(SOURCE DATA)

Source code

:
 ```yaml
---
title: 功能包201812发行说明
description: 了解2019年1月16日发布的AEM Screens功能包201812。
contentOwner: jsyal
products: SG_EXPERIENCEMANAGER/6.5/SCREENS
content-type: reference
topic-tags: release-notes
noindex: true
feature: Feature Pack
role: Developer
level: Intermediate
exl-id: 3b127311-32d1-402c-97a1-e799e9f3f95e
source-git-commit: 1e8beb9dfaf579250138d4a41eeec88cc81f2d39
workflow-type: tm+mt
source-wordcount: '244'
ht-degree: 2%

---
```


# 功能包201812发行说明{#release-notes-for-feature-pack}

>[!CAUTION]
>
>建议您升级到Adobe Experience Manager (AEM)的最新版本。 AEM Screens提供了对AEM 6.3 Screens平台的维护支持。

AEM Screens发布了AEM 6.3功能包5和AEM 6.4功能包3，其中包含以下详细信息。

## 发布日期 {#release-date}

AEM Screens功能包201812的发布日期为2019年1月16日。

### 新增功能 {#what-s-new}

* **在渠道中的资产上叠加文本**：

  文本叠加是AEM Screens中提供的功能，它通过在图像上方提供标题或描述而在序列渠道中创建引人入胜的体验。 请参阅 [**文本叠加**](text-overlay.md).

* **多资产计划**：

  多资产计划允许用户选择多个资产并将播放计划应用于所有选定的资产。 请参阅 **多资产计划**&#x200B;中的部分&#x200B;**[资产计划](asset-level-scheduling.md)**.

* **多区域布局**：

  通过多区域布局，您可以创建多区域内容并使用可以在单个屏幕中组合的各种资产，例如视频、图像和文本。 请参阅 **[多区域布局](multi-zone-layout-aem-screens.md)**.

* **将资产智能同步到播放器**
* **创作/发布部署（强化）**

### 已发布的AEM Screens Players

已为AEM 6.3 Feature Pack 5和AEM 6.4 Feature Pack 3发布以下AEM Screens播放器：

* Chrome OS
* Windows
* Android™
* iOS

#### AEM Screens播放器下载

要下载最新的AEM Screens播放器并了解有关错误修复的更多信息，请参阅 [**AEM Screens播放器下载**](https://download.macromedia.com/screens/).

(End SOURCE DATA)

__INSTRUCTIONS TO FOLLOW__
In the entries above, find each line with the word "notes" and copy it.

__TASK OUTPUT__
topic-tags: release-notes
# 功能包201812发行说明{#release-notes-for-feature-pack}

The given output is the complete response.